▶ [Task description]
Starting at the line that contains "- **Node.js**: Backend runtime" and ending at the line that contains "- Add jet images", the lines below are to be given again exactly, with nothing added.

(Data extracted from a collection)

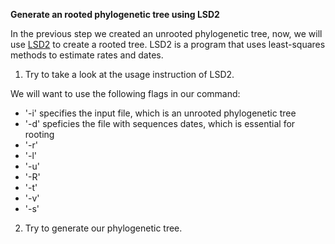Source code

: <script>
import Link from "$components/Link.svelte";
import Execute from "$components/Execute.svelte";
</script>

**Generate an rooted phylogenetic tree using LSD2**

In the previous step we created an unrooted phylogenetic tree, now, we will use [LSD2](https://github.com/tothuhien/lsd2) to create a rooted tree. LSD2 is a program that uses least-squares methods to estimate rates and dates.  

1. Try <Execute command="LSD2 -help" inline /> to
take a look at the usage instruction of LSD2.

We will want to use the following flags in our command:

- '-i' specifies the input file, which is an unrooted phylogenetic tree
- '-d' speficies the file with sequences dates, which is essential for rooting
- '-r'
- '-l'
- '-u'
- '-R'
- '-t'
- '-v'
- '-s'

2. Try <Execute command="lsd2 -i tree_file.nwk -d hiv1_dates.txt -r a -l -1 -u 0 -q 0.2 -R 365 -t 0.00000000010000000000 -v 1 -s 9182" inline /> to generate our phylogenetic tree.



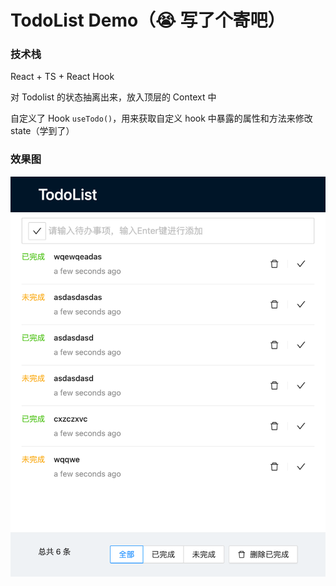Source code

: # TodoList Demo（😭 写了个寄吧）

### 技术栈

React + TS + React Hook

对 Todolist 的状态抽离出来，放入顶层的 Context 中

自定义了 Hook `useTodo()`，用来获取自定义 hook 中暴露的属性和方法来修改 state（学到了）

### 效果图

![效果图](./assets/screen.png)
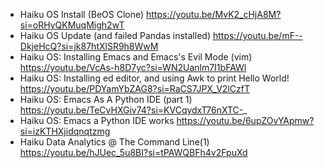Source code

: * Haiku OS Install (BeOS Clone)
https://youtu.be/MvK2_cHjA8M?si=oRHyQKMuqMigh2wT
* Haiku OS Update (and failed Pandas installed)
https://youtu.be/mF--DkjeHcQ?si=jk87htXlSR9h8WwM
* Haiku OS: Installing Emacs and Emacs's Evil Mode (vim)
https://youtu.be/VcAs-h8D7yc?si=WN2Uanlm7I1bFAWl
* Haiku OS: Installing ed editor, and using Awk to print Hello World!
https://youtu.be/PDYamYbZAG8?si=RaCS7JPX_V2lCzfT
* Haiku OS: Emacs As A Python IDE (part 1)
https://youtu.be/TeCvHXGiv74?si=KVCqydxT76nXTC-_
* Haiku OS: Emacs a Python IDE works
https://youtu.be/6upZOvYApmw?si=izKTHXjidqnqtzmg
* Haiku Data Analytics @ The Command Line(1)
https://youtu.be/hJUec_5u8BI?si=tPAWQBFh4v2FpuXd
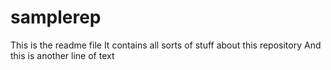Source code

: # samplerep
This is the readme file
It contains all sorts of stuff about this repository
And this is another line of text


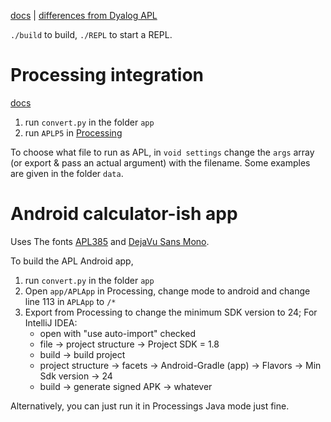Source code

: [docs](https://github.com/dzaima/APL/blob/master/docs/chars.txt) | [differences from Dyalog APL](https://github.com/dzaima/APL/blob/master/docs/differences.txt)

`./build` to build, `./REPL` to start a REPL.

# Processing integration

[docs](https://github.com/dzaima/APL/blob/master/APLP5/docs)

1. run `convert.py` in the folder `app`
2. run `APLP5` in [Processing](https://processing.org)

To choose what file to run as APL, in `void settings` change the `args` array (or export & pass an actual argument) with the filename. Some examples are given in the folder `data`.


# Android calculator-ish app

Uses The fonts [APL385](http://apl385.com/fonts/index.htm) and [DejaVu Sans Mono](https://dejavu-fonts.github.io).

To build the APL Android app, 
1. run `convert.py` in the folder `app`
2. Open `app/APLApp` in Processing, change mode to android and change line 113 in `APLApp` to `/*`
3. Export from Processing to change the minimum SDK version to 24; For IntelliJ IDEA:
    - open with "use auto-import" checked
    - file → project structure → Project SDK = 1.8
    - build → build project
    - project structure → facets → Android-Gradle (app) → Flavors → Min Sdk version → 24
    - build → generate signed APK → whatever

Alternatively, you can just run it in Processings Java mode just fine.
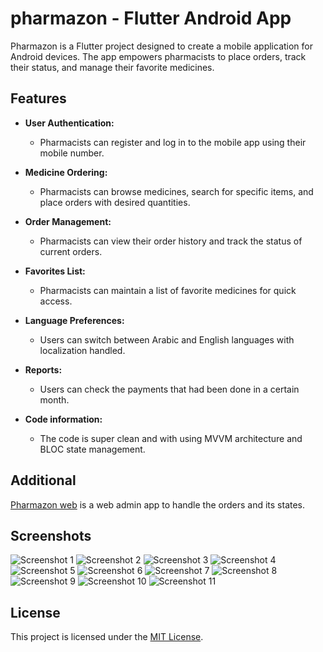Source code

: # pharmazon - Flutter Android App

Pharmazon is a Flutter project designed to create a mobile application for Android devices. The app empowers pharmacists to place orders, track their status, and manage their favorite medicines.

## Features

- **User Authentication:**
  - Pharmacists can register and log in to the mobile app using their mobile number.

- **Medicine Ordering:**
  - Pharmacists can browse medicines, search for specific items, and place orders with desired quantities.

- **Order Management:**
  - Pharmacists can view their order history and track the status of current orders.

- **Favorites List:**
  - Pharmacists can maintain a list of favorite medicines for quick access.

- **Language Preferences:**
  - Users can switch between Arabic and English languages with localization handled.

- **Reports:**
  - Users can check the payments that had been done in a certain month.  

- **Code information:**
  - The code is super clean and with using MVVM architecture and BLOC state management.  

## Additional

[Pharmazon web](https://github.com/MajdAlmaleh/pharmazon_web) is a web admin app to handle the orders and its states.

## Screenshots

![Screenshot 1](screenshots/photo_1_2024-01-10_14-19-25.png)
![Screenshot 2](screenshots/photo_2_2024-01-10_14-19-25.png)
![Screenshot 3](screenshots/photo_3_2024-01-10_14-19-25.png)
![Screenshot 4](screenshots/photo_4_2024-01-10_14-19-25.png)
![Screenshot 5](screenshots/photo_5_2024-01-10_14-19-25.png)
![Screenshot 6](screenshots/photo_6_2024-01-10_14-19-25.png)
![Screenshot 7](screenshots/photo_7_2024-01-10_14-19-25.png)
![Screenshot 8](screenshots/photo_8_2024-01-10_14-19-25.png)
![Screenshot 9](screenshots/photo_9_2024-01-10_14-19-25.png)
![Screenshot 10](screenshots/photo_10_2024-01-10_14-19-25.png)
![Screenshot 11](screenshots/photo_11_2024-01-10_14-19-25.png)


## License

This project is licensed under the [MIT License](LICENSE).
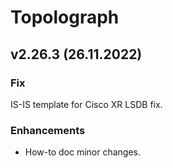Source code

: # Topolograph

## v2.26.3 (26.11.2022)

### Fix
IS-IS template for Cisco XR LSDB fix.  

### Enhancements
* How-to doc minor changes.
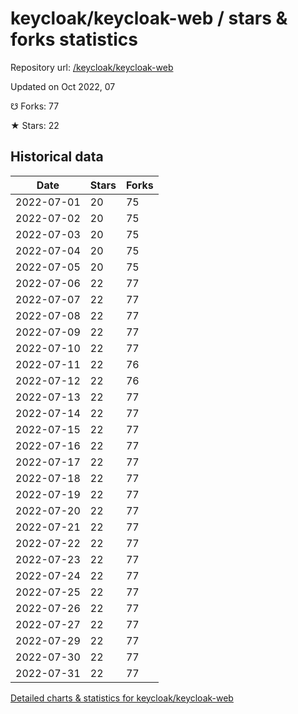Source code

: # keycloak/keycloak-web / stars & forks statistics

Repository url: [/keycloak/keycloak-web](https://github.com/keycloak/keycloak-web)

Updated on Oct 2022, 07

☋ Forks: 77

★ Stars: 22

## Historical data
| Date | Stars | Forks |
|------|-------|-------|
| 2022-07-01 | 20 | 75 | 
| 2022-07-02 | 20 | 75 | 
| 2022-07-03 | 20 | 75 | 
| 2022-07-04 | 20 | 75 | 
| 2022-07-05 | 20 | 75 | 
| 2022-07-06 | 22 | 77 | 
| 2022-07-07 | 22 | 77 | 
| 2022-07-08 | 22 | 77 | 
| 2022-07-09 | 22 | 77 | 
| 2022-07-10 | 22 | 77 | 
| 2022-07-11 | 22 | 76 | 
| 2022-07-12 | 22 | 76 | 
| 2022-07-13 | 22 | 77 | 
| 2022-07-14 | 22 | 77 | 
| 2022-07-15 | 22 | 77 | 
| 2022-07-16 | 22 | 77 | 
| 2022-07-17 | 22 | 77 | 
| 2022-07-18 | 22 | 77 | 
| 2022-07-19 | 22 | 77 | 
| 2022-07-20 | 22 | 77 | 
| 2022-07-21 | 22 | 77 | 
| 2022-07-22 | 22 | 77 | 
| 2022-07-23 | 22 | 77 | 
| 2022-07-24 | 22 | 77 | 
| 2022-07-25 | 22 | 77 | 
| 2022-07-26 | 22 | 77 | 
| 2022-07-27 | 22 | 77 | 
| 2022-07-29 | 22 | 77 | 
| 2022-07-30 | 22 | 77 | 
| 2022-07-31 | 22 | 77 | 


[Detailed charts & statistics for keycloak/keycloak-web](https://reviewgithub.com/rep/keycloak/keycloak-web)
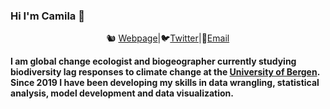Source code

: ### Hi I'm Camila 👋


<div align="center">

🐿️ [Webpage][Webpage]|🐦[Twitter][Twitter]|🍂[Email][Email] 
</div>

<!--
Quick Link
-->
[Twitter]:https://twitter.com/lacapary
[Email]:mailto:lc.pacheco27@gmail.com
[Webpage]:https://lacapary.github.io/

**I am global change ecologist and biogeographer currently studying biodiversity lag responses to climate change at the [University of Bergen](https://www.uib.no/en/rg/EECRG). 
Since 2019 I have been developing my skills in data wrangling, statistical analysis, model development and data visualization.** 
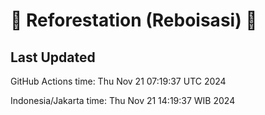 
# 🌳 Reforestation (Reboisasi) 🌲

## Last Updated

GitHub Actions time: Thu Nov 21 07:19:37 UTC 2024

Indonesia/Jakarta time: Thu Nov 21 14:19:37 WIB 2024
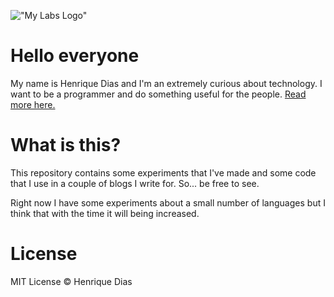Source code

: !["My Labs Logo"](lab-logo.png "Labs")

# Hello everyone

My name is Henrique Dias and I'm an extremely curious about technology. I want to be a programmer and do something useful for the people. [Read more here.](http://henriquedias.com/)

# What is this?

This repository contains some experiments that I've made and some code that I use in a couple of blogs I write for. So... be free to see.

Right now I have some experiments about a small number of languages but I think that with the time it will being increased.

# License

MIT License &copy; Henrique Dias
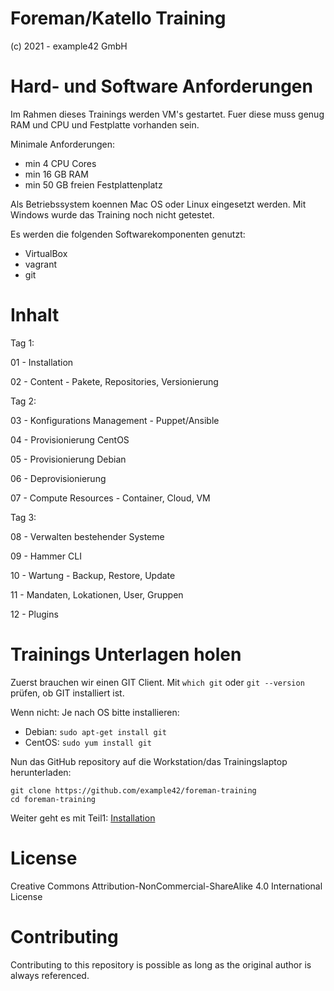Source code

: # Foreman/Katello Training
(c) 2021 - example42 GmbH

# Hard- und Software Anforderungen

Im Rahmen dieses Trainings werden VM's gestartet. Fuer diese muss genug RAM und CPU und Festplatte vorhanden sein.

Minimale Anforderungen:

- min 4 CPU Cores
- min 16 GB RAM
- min 50 GB freien Festplattenplatz

Als Betriebssystem koennen Mac OS oder Linux eingesetzt werden. Mit Windows wurde das Training noch nicht getestet.

Es werden die folgenden Softwarekomponenten genutzt:

- VirtualBox
- vagrant
- git

# Inhalt

Tag 1:

01 - Installation

02 - Content - Pakete, Repositories, Versionierung

Tag 2:

03 - Konfigurations Management - Puppet/Ansible

04 - Provisionierung CentOS

05 - Provisionierung Debian

06 - Deprovisionierung

07 - Compute Resources - Container, Cloud, VM

Tag 3:

08 - Verwalten bestehender Systeme

09 - Hammer CLI

10 - Wartung - Backup, Restore, Update

11 - Mandaten, Lokationen, User, Gruppen

12 - Plugins

# Trainings Unterlagen holen

Zuerst brauchen wir einen GIT Client. Mit `which git` oder `git --version` prüfen, ob GIT installiert ist.

Wenn nicht: Je nach OS bitte installieren:

- Debian: `sudo apt-get install git`
- CentOS: `sudo yum install git`

Nun das GitHub repository auf die Workstation/das Trainingslaptop herunterladen:

    git clone https://github.com/example42/foreman-training
    cd foreman-training

Weiter geht es mit Teil1: [Installation](01_installation)

# License
Creative Commons Attribution-NonCommercial-ShareAlike 4.0 International License

# Contributing
Contributing to this repository is possible as long as the original author is always referenced.
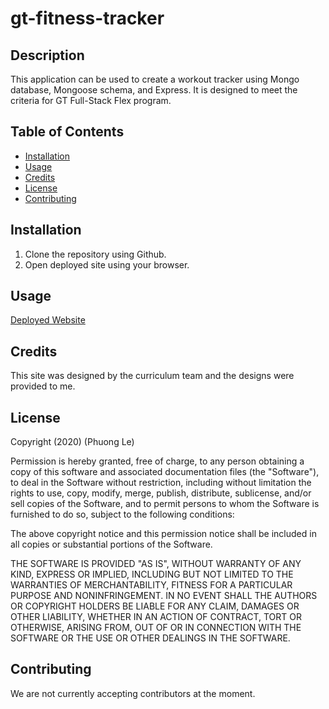 # gt-fitness-tracker
## Description

This application can be used to create a workout tracker using Mongo database, Mongoose schema, and Express. It is designed to meet the criteria for GT Full-Stack Flex program.

## Table of Contents

- [Installation](#installation)
- [Usage](#usage)
- [Credits](#credits)
- [License](#license)
- [Contributing](#contributing)

## Installation

1. Clone the repository using Github.
2. Open deployed site using your browser. 

## Usage

[Deployed Website](https://stormy-beyond-29353.herokuapp.com/)



## Credits

This site was designed by the curriculum team and the designs were provided to me.

## License

Copyright (2020) (Phuong Le)

Permission is hereby granted, free of charge, to any person obtaining a copy of this software and associated documentation files (the "Software"), to deal in the Software without restriction, including without limitation the rights to use, copy, modify, merge, publish, distribute, sublicense, and/or sell copies of the Software, and to permit persons to whom the Software is furnished to do so, subject to the following conditions:

The above copyright notice and this permission notice shall be included in all copies or substantial portions of the Software.

THE SOFTWARE IS PROVIDED "AS IS", WITHOUT WARRANTY OF ANY KIND, EXPRESS OR IMPLIED, INCLUDING BUT NOT LIMITED TO THE WARRANTIES OF MERCHANTABILITY, FITNESS FOR A PARTICULAR PURPOSE AND NONINFRINGEMENT. IN NO EVENT SHALL THE AUTHORS OR COPYRIGHT HOLDERS BE LIABLE FOR ANY CLAIM, DAMAGES OR OTHER LIABILITY, WHETHER IN AN ACTION OF CONTRACT, TORT OR OTHERWISE, ARISING FROM, OUT OF OR IN CONNECTION WITH THE SOFTWARE OR THE USE OR OTHER DEALINGS IN THE SOFTWARE.


## Contributing

We are not currently accepting contributors at the moment.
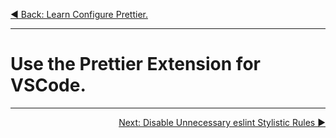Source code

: <p align="left">
 <a href="02_07.md">◀ Back: Learn Configure Prettier.</a>
</p>

---

# Use the Prettier Extension for VSCode.



---

<p align="right">
  <a href="02_09.md">Next: Disable Unnecessary eslint Stylistic Rules ▶</a>
</p>
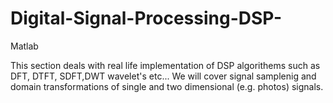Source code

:# Digital-Signal-Processing-DSP-
Matlab

This section deals with real life implementation of DSP algorithems such as DFT, DTFT, SDFT,DWT wavelet's etc...
We will cover signal samplenig and domain transformations of single and two dimensional (e.g. photos) signals.
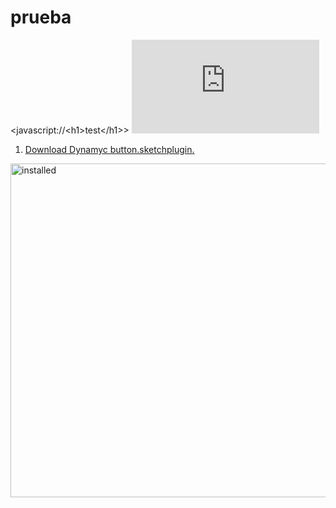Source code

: prueba
======

<javascript://\<h1\>test\</h1\>>
[![Demo Video\"](https://github.com/robots.txt)](http://www.youtube.com/watch?v=ZJCYUCU7YxQ)

1. [Download Dynamyc button.sketchplugin.](https://github.com/sketchplugins/sketch-dynamic-button/archive/master.zip)

  <img src="https://github.com/robots.txt" alt="installed" width="534" />
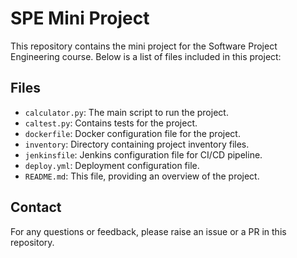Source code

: # SPE Mini Project

This repository contains the mini project for the Software Project Engineering course. Below is a list of files included in this project:

## Files

- `calculator.py`: The main script to run the project.
- `caltest.py`: Contains tests for the project.
- `dockerfile`: Docker configuration file for the project.
- `inventory`: Directory containing project inventory files.
- `jenkinsfile`: Jenkins configuration file for CI/CD pipeline.
- `deploy.yml`: Deployment configuration file.
- `README.md`: This file, providing an overview of the project.

## Contact

For any questions or feedback, please raise an issue or a PR in this repository.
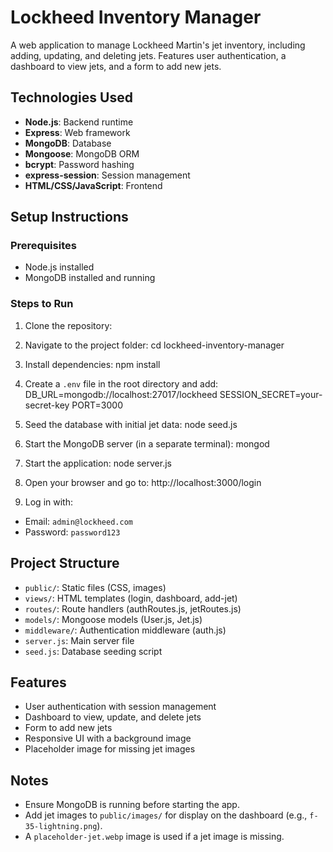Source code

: # Lockheed Inventory Manager

A web application to manage Lockheed Martin's jet inventory, including adding, updating, and deleting jets. Features user authentication, a dashboard to view jets, and a form to add new jets.

## Technologies Used
- **Node.js**: Backend runtime
- **Express**: Web framework
- **MongoDB**: Database
- **Mongoose**: MongoDB ORM
- **bcrypt**: Password hashing
- **express-session**: Session management
- **HTML/CSS/JavaScript**: Frontend

## Setup Instructions

### Prerequisites
- Node.js installed
- MongoDB installed and running

### Steps to Run
1. Clone the repository:



2. Navigate to the project folder:
cd lockheed-inventory-manager



3. Install dependencies:
npm install




4. Create a `.env` file in the root directory and add:
DB_URL=mongodb://localhost:27017/lockheed
SESSION_SECRET=your-secret-key
PORT=3000



5. Seed the database with initial jet data:
node seed.js



6. Start the MongoDB server (in a separate terminal):
mongod



7. Start the application:
node server.js



8. Open your browser and go to:
http://localhost:3000/login




9. Log in with:
- Email: `admin@lockheed.com`
- Password: `password123`

## Project Structure
- `public/`: Static files (CSS, images)
- `views/`: HTML templates (login, dashboard, add-jet)
- `routes/`: Route handlers (authRoutes.js, jetRoutes.js)
- `models/`: Mongoose models (User.js, Jet.js)
- `middleware/`: Authentication middleware (auth.js)
- `server.js`: Main server file
- `seed.js`: Database seeding script

## Features
- User authentication with session management
- Dashboard to view, update, and delete jets
- Form to add new jets
- Responsive UI with a background image
- Placeholder image for missing jet images

## Notes
- Ensure MongoDB is running before starting the app.
- Add jet images to `public/images/` for display on the dashboard (e.g., `f-35-lightning.png`).
- A `placeholder-jet.webp` image is used if a jet image is missing.



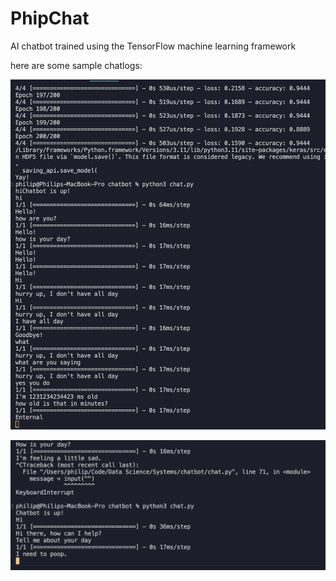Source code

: # PhipChat
AI chatbot trained using the TensorFlow machine learning framework

here are some sample chatlogs:

![chatlog](https://github.com/phipyao/phipchat/blob/main/chatlog.png?raw=true)

![chatlog](https://github.com/phipyao/phipchat/blob/main/chatlog2.png?raw=true)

▶ [Answer to the problem]
- **Node.js**: Backend runtime
- **Express**: Web framework
- **MongoDB**: Database
- **Mongoose**: MongoDB ORM
- **bcrypt**: Password hashing
- **express-session**: Session management
- **HTML/CSS/JavaScript**: Frontend

## Setup Instructions

### Prerequisites
- Node.js installed
- MongoDB installed and running

### Steps to Run
1. Clone the repository:



2. Navigate to the project folder:
cd lockheed-inventory-manager



3. Install dependencies:
npm install




4. Create a `.env` file in the root directory and add:
DB_URL=mongodb://localhost:27017/lockheed
SESSION_SECRET=your-secret-key
PORT=3000



5. Seed the database with initial jet data:
node seed.js



6. Start the MongoDB server (in a separate terminal):
mongod



7. Start the application:
node server.js



8. Open your browser and go to:
http://localhost:3000/login




9. Log in with:
- Email: `admin@lockheed.com`
- Password: `password123`

## Project Structure
- `public/`: Static files (CSS, images)
- `views/`: HTML templates (login, dashboard, add-jet)
- `routes/`: Route handlers (authRoutes.js, jetRoutes.js)
- `models/`: Mongoose models (User.js, Jet.js)
- `middleware/`: Authentication middleware (auth.js)
- `server.js`: Main server file
- `seed.js`: Database seeding script

## Features
- User authentication with session management
- Dashboard to view, update, and delete jets
- Form to add new jets
- Responsive UI with a background image
- Placeholder image for missing jet images

## Notes
- Ensure MongoDB is running before starting the app.
- Add jet images to `public/images/` for display on the dashboard (e.g., `f-35-lightning.png`).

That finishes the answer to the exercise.